Here is the formula with the file in the folder ‘C:\OriginalFolder\.
Linking Files – File Migration
One problem with linking files is that files move in our directory structures from time-to-time. We may initiate this move ourselves as we come up with a new way to organize our file structures. Other times this move may be initiated by the IT Department as they are updating or migrating storage.
Let’s see what happens to the original link formula when I move the source file.
I moved the file from ‘C:\OriginalFolder\ to ‘C:\NewFolder\ in Windows Explorer.
Now when I try to update the link value in the Destination Workbook, I receive an error message
I can click on the change source button, but I would like a solution that provides for as little maintenance needs as possible.
Linking Files – Data Moves On Worksheet
The original linked formula is linked to cell A1 in the source file. What happens if, unbeknownst to you, a user inserts a blank row at A1 and all of the data shifts from A1 to A2?
The Edit Links Dialog status reads, “OK”, but it is not.
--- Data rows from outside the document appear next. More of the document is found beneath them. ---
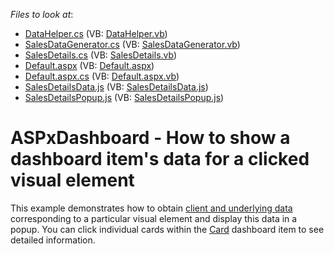 <!-- default file list -->
*Files to look at*:

* [DataHelper.cs](./CS/AspDashboard_SalesDetails/App_Code/DataHelper.cs) (VB: [DataHelper.vb](./VB/AspDashboard_SalesDetails/App_Code/DataHelper.vb))
* [SalesDataGenerator.cs](./CS/AspDashboard_SalesDetails/App_Code/SalesDataGenerator.cs) (VB: [SalesDataGenerator.vb](./VB/AspDashboard_SalesDetails/App_Code/SalesDataGenerator.vb))
* [SalesDetails.cs](./CS/AspDashboard_SalesDetails/App_Code/SalesDetails.cs) (VB: [SalesDetails.vb](./VB/AspDashboard_SalesDetails/App_Code/SalesDetails.vb))
* [Default.aspx](./CS/AspDashboard_SalesDetails/Default.aspx) (VB: [Default.aspx](./VB/AspDashboard_SalesDetails/Default.aspx))
* [Default.aspx.cs](./CS/AspDashboard_SalesDetails/Default.aspx.cs) (VB: [Default.aspx.vb](./VB/AspDashboard_SalesDetails/Default.aspx.vb))
* [SalesDetailsData.js](./CS/AspDashboard_SalesDetails/Scripts/SalesDetailsData.js) (VB: [SalesDetailsData.js](./VB/AspDashboard_SalesDetails/Scripts/SalesDetailsData.js))
* [SalesDetailsPopup.js](./CS/AspDashboard_SalesDetails/Scripts/SalesDetailsPopup.js) (VB: [SalesDetailsPopup.js](./VB/AspDashboard_SalesDetails/Scripts/SalesDetailsPopup.js))
<!-- default file list end -->
# ASPxDashboard - How to show a dashboard item's data for a clicked visual element


<p>This example demonstrates how to obtain <a href="https://documentation.devexpress.com/Dashboard/18078/Building-the-Designer-and-Viewer-Applications/Web-Dashboard/Obtaining-Underlying-and-Displayed-Data">client and underlying data</a> corresponding to a particular visual element and display this data in a popup. You can click individual cards within the <a href="https://documentation.devexpress.com/Dashboard/117163/Creating-Dashboards/Creating-Dashboards-on-the-Web/Designing-Dashboard-Items/Cards">Card</a> dashboard item to see detailed information.</p>

<br/>


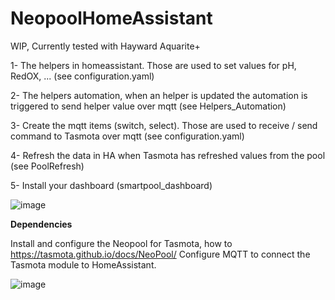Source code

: # NeopoolHomeAssistant

WIP, Currently tested with Hayward Aquarite+ 

1- The helpers in homeassistant. Those are used to set values for pH, RedOX, ... (see configuration.yaml)

2- The helpers automation, when an helper is updated the automation is triggered to send helper value over mqtt (see Helpers_Automation)

3- Create the mqtt items (switch, select). Those are used to receive / send command to Tasmota over mqtt (see configuration.yaml)

4- Refresh the data in HA when Tasmota has refreshed values from the pool (see PoolRefresh)

5- Install your dashboard (smartpool_dashboard)


![image](https://github.com/fdebrus/NeopoolHomeAssistant/assets/33791533/fec0f629-3a00-4a97-9854-ce21e1164951)


**Dependencies**

Install and configure the Neopool for Tasmota, how to https://tasmota.github.io/docs/NeoPool/
Configure MQTT to connect the Tasmota module to HomeAssistant.

![image](https://github.com/fdebrus/NeopoolHomeAssistant/assets/33791533/5b1388a1-e8fa-41fa-bf44-a80831af3bb0)



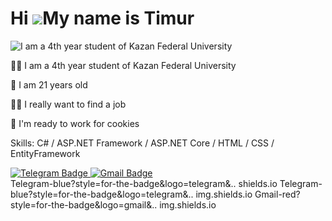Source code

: Hi ![](https://user-images.githubusercontent.com/18350557/176309783-0785949b-9127-417c-8b55-ab5a4333674e.gif)My name is Timur
=============================================================================================================================

![I am a 4th year student of Kazan Federal University](https://static.pingcap.com/files/2022/12/05072707/chatGPT-GitHub-banner.jpg)

👨‍🎓 I am a 4th year student of Kazan Federal University 

🐢 I am 21 years old

👷‍♂️ I really want to find a job

🤑 I'm ready to work for cookies

Skills: C# / ASP.NET Framework / ASP.NET Core / HTML / CSS / EntityFramework

<div id="badges">
<a href="http://t.me/S0LUT1ON">
<img src="https://img.shields.io/badge/Telegram-blue?style=for-the-badge&logo=telegram&logoColor=white" alt="Telegram Badge"/>
</a>
<a href="mailto:tima.tuhvatshin@mail.ru">
<img src="https://img.shields.io/badge/Gmail-red?style=for-the-badge&logo=gmail&logoColor=white" alt="Gmail Badge"/>
</a>
</div>
Telegram-blue?style=for-the-badge&logo=telegram&..
shields.io
Telegram-blue?style=for-the-badge&logo=telegram&..
img.shields.io
Gmail-red?style=for-the-badge&logo=gmail&..
img.shields.io
<div id="header" align="center">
The Linked Cell formula is still linked to Cell $A$1 and the updated Cell Value is now 0. We could use Find-Replace to update from $1 to $2, but that could have unintended consequences. What if other workbook moved data 2-3 rows? You see the point I’m sure.
Copy Data From Source To Destination
I propose to loop through a folder and copy some data from a worksheet for each workbook found in the folder – I would like the solution to be as dynamic as possible. As I am looping, I will paste the data on a worksheet in Top-Down fashion such that the first file results will be near the top, then the data from the second file and so on.
For today, my source files all have an Excel Table in them, though we could make the process work with Ranges as well with just a bit more work. For additional resources working with Excel Tables, see the links at the bottom of the post.
Some Functions & Properties
First, I’ll look at some VBA functions that I am going to use in the final code. These functions will make your code more dynamic and user-friendly.
CurDir
CurDir returns the current path. I use CurDir to trap the current path so I can restore it at then before I change the path to make navigating the file structure faster. Use as follows:
Option Explicit Sub foo2() Dim strDirectory As String strDirectory = CurDir() Debug.Print strDirectory End Sub
Output:
C:\Users\wsnyder\Documents
ChDir
ChDir changes the the current path. I use ChDir to change the current path to get the user closer the final folder they will eventually choose using the FileDialog to select a folder for processing. Use as follows:
Option Explicit Sub foo2() Dim strDirectory As String strDirectory = "C:\Data\" ChDir (strDirectory) Debug.Print CurDir() End Sub
Output:
C:\Data
FileDialog Property
The FileDialog Property of the Application Object returns a FileDialog Object. This give you the ability to interact with users at runtime by allowing the user to choose File(s) or Folder(s) to work with. The FileDialog accepts one argument, the DialogType.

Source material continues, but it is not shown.